A new way of delivering drugs to the brain has been developed by scientists at the University of Oxford.
They used the body’s own transporters – exosomes – to deliver drugs in an experiment on mice.
The authors say the study, in Nature Biotechnology, could be vital for treating diseases such as Alzheimer’s, Parkinson’s and Muscular Dystrophy.
The Alzheimer’s Society said the study was “exciting” and could lead to more effective treatments.
One of the medical challenges with diseases of the brain is getting any treatment to cross the blood-brain barrier.
The barrier exists to protect the brain, preventing bacteria from crossing over from the blood, while letting oxygen through.
However, this has also produced problems for medicine, as drugs can also be blocked.
In this study the researchers used exosomes to cross that barrier.
Exosomes are like the body’s own fleet of incredibly small vans, transporting materials between cells.

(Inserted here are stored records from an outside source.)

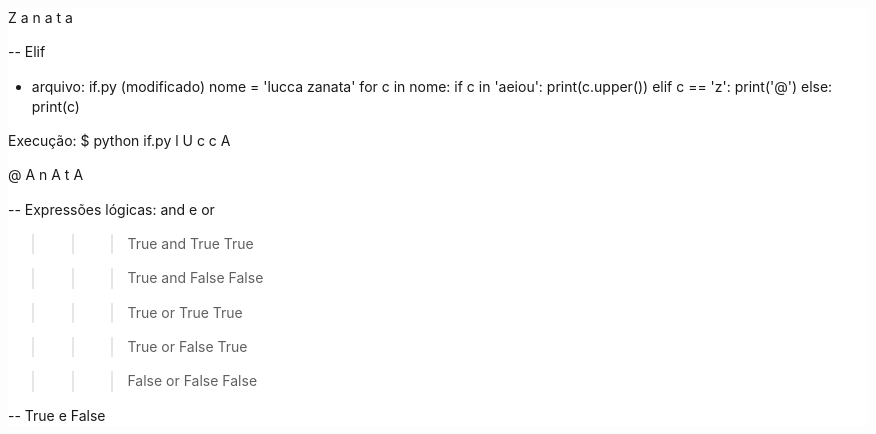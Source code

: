 Z
a
n
a
t
a



-- Elif


- arquivo: if.py (modificado)
nome = 'lucca zanata'
for c in nome:
    if c in 'aeiou':
        print(c.upper())
    elif c == 'z':
        print('@')
    else:
        print(c)


Execução:
$ python if.py
l
U
c
c
A
 
@
A
n
A
t
A



-- Expressões lógicas: and e or

>>> True and True
True

>>> True and False
False

>>> True or True
True

>>> True or False
True

>>> False or False
False


-- True e False

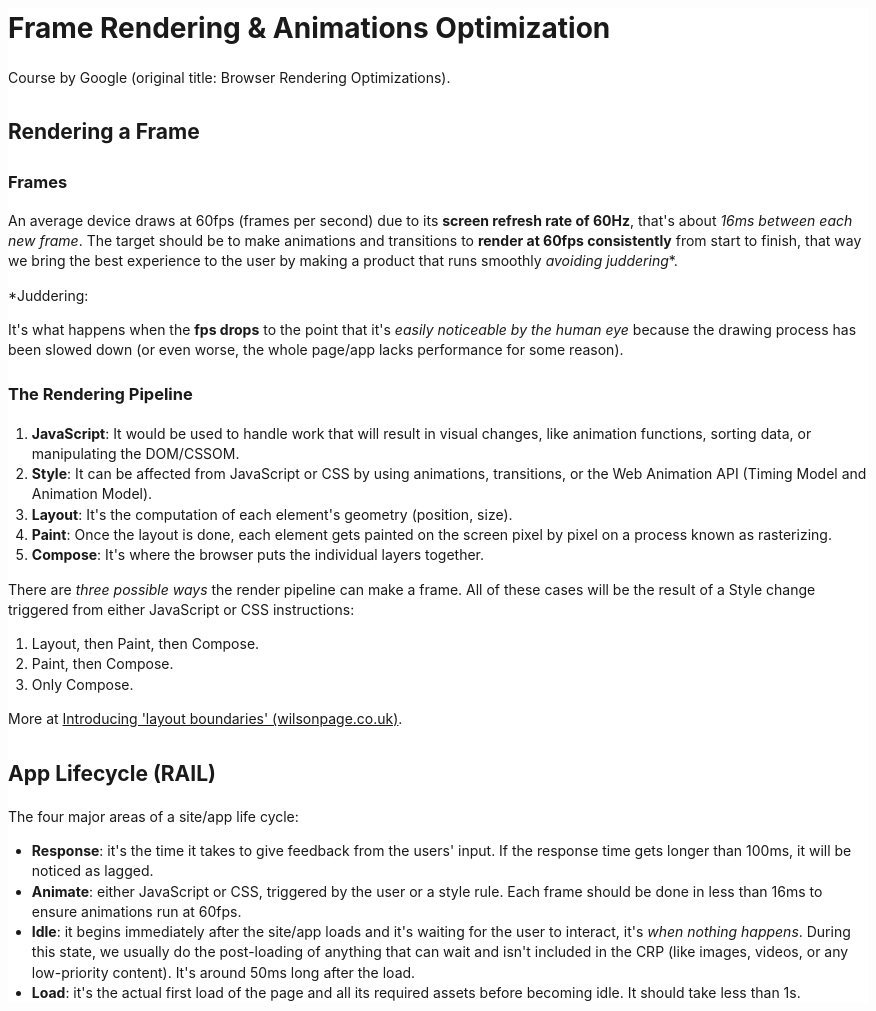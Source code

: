 # Frame Rendering & Animations Optimization

Course by Google (original title: Browser Rendering Optimizations).

## Rendering a Frame

### Frames

An average device draws at 60fps (frames per second) due to its **screen refresh rate of 60Hz**, that's about *16ms between each new frame*. The target should be to make animations and transitions to **render at 60fps consistently** from start to finish, that way we bring the best experience to the user by making a product that runs smoothly *avoiding juddering*\*.

*Juddering:

It's what happens when the **fps drops** to the point that it's *easily noticeable by the human eye* because the drawing process has been slowed down (or even worse, the whole page/app lacks performance for some reason).

### The Rendering Pipeline

1. **JavaScript**: It would be used to handle work that will result in visual changes, like animation functions, sorting data, or manipulating the DOM/CSSOM.
1. **Style**: It can be affected from JavaScript or CSS by using animations, transitions, or the Web Animation API (Timing Model and Animation Model).
1. **Layout**: It's the computation of each element's geometry (position, size).
1. **Paint**: Once the layout is done, each element gets painted on the screen pixel by pixel on a process known as rasterizing.
1. **Compose**: It's where the browser puts the individual layers together.

There are *three possible ways* the render pipeline can make a frame. All of these cases will be the result of a Style change triggered from either JavaScript or CSS instructions:

1. Layout, then Paint, then Compose.
1. Paint, then Compose.
1. Only Compose.

More at [Introducing 'layout boundaries' (wilsonpage.co.uk)](http://blog.wilsonpage.co.uk/introducing-layout-boundaries/).

## App Lifecycle (RAIL)

The four major areas of a site/app life cycle:

- **Response**: it's the time it takes to give feedback from the users' input. If the response time gets longer than 100ms, it will be noticed as lagged.
- **Animate**: either JavaScript or CSS, triggered by the user or a style rule. Each frame should be done in less than 16ms to ensure animations run at 60fps.
- **Idle**: it begins immediately after the site/app loads and it's waiting for the user to interact, it's *when nothing happens*. During this state, we usually do the post-loading of anything that can wait and isn't included in the CRP (like images, videos, or any low-priority content). It's around 50ms long after the load.
- **Load**: it's the actual first load of the page and all its required assets before becoming idle. It should take less than 1s.

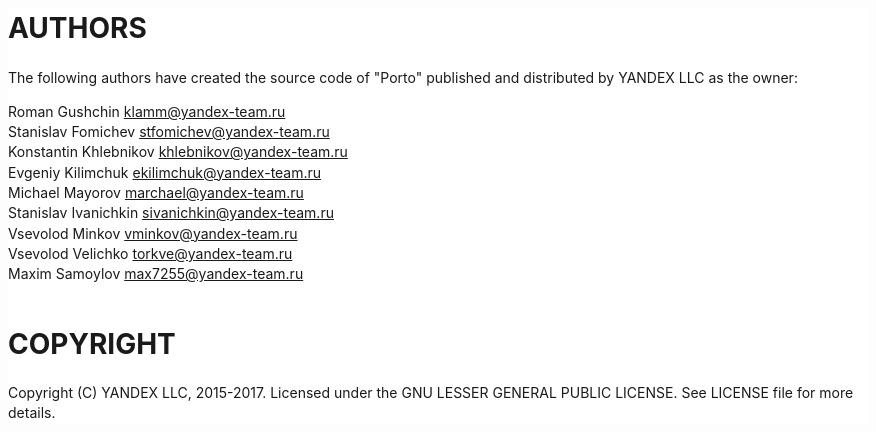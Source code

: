 # AUTHORS

The following authors have created the source code of "Porto" published and distributed by YANDEX LLC as the owner:

Roman Gushchin <klamm@yandex-team.ru>  
Stanislav Fomichev <stfomichev@yandex-team.ru>  
Konstantin Khlebnikov <khlebnikov@yandex-team.ru>  
Evgeniy Kilimchuk <ekilimchuk@yandex-team.ru>  
Michael Mayorov <marchael@yandex-team.ru>  
Stanislav Ivanichkin <sivanichkin@yandex-team.ru>  
Vsevolod Minkov <vminkov@yandex-team.ru>  
Vsevolod Velichko <torkve@yandex-team.ru>  
Maxim Samoylov <max7255@yandex-team.ru>  

# COPYRIGHT

Copyright (C) YANDEX LLC, 2015-2017.
Licensed under the GNU LESSER GENERAL PUBLIC LICENSE.
See LICENSE file for more details.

The team at Oxford harvested exosomes from mouse dentritic cells, part of the immune system, which naturally produce large numbers of exosomes.
They then fused the exosomes with targeting proteins from the rabies virus, which binds to acetylcholine receptors in brain cells, so the exosome would target the brain.
They filled the exosomes with a piece of genetic code, siRNA, and injected them back into the mice.
The siRNA was delivered to the brain cells and turned off a gene, BACE1, which is involved in Alzheimer’s disease.
The authors reported a 60% reduction in the gene’s activity.
“These are dramatic and exciting results” said the lead researcher Dr Matthew Wood.
“This is the first time this natural system has been exploited for drug delivery.”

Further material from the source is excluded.